▶ **Recorded data**:

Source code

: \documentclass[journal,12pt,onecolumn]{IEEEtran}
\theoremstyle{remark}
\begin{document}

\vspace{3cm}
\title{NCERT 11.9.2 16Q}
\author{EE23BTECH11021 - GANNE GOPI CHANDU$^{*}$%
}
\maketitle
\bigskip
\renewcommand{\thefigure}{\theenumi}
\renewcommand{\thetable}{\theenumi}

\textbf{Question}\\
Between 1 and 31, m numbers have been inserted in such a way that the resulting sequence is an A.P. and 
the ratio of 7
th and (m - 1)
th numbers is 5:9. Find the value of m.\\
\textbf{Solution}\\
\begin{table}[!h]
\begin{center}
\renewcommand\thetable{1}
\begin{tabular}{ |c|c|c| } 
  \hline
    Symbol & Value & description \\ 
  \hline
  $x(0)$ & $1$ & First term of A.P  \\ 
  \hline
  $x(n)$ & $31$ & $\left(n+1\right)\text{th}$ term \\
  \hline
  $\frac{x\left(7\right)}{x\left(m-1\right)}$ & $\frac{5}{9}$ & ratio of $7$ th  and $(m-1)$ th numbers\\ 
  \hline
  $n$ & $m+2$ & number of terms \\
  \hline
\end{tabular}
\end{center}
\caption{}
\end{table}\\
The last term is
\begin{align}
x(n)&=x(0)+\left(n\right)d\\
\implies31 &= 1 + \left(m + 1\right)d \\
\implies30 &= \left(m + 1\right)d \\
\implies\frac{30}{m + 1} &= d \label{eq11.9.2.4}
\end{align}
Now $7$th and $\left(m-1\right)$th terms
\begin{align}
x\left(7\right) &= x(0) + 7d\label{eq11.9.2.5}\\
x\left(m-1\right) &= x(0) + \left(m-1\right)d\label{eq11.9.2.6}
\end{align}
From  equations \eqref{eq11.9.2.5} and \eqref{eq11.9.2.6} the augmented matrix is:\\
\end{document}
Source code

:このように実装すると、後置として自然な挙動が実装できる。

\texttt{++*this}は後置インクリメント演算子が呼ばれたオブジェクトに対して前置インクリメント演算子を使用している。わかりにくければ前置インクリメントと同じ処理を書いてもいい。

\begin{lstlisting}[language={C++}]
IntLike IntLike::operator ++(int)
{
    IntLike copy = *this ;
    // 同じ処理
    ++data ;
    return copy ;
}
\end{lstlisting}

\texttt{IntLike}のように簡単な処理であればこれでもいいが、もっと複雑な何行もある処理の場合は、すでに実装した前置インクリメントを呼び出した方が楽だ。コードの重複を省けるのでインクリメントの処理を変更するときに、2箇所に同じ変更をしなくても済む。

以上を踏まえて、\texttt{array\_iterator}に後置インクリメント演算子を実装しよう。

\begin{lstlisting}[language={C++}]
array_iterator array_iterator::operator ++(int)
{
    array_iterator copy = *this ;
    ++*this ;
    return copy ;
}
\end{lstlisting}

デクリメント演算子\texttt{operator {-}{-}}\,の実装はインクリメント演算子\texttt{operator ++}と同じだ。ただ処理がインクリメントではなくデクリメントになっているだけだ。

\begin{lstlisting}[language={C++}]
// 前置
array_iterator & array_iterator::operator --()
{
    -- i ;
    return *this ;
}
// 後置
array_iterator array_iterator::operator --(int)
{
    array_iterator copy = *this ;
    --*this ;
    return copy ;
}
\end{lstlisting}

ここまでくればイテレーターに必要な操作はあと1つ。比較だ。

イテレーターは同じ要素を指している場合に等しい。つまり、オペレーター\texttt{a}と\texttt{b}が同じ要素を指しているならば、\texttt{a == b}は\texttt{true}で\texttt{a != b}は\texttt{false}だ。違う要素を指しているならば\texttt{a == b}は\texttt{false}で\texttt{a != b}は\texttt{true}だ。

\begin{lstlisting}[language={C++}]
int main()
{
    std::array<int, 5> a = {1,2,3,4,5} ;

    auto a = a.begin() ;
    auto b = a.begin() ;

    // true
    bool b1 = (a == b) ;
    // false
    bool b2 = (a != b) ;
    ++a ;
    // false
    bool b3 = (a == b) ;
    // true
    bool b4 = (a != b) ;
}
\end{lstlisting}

▶ **Description of the task**: Looking at the listing above, which lines hold "renewcommand"? Copy every such line.

▶ **Answer to the problem**:
\renewcommand{\thefigure}{\theenumi}
\renewcommand{\thetable}{\theenumi}
\renewcommand\thetable{1}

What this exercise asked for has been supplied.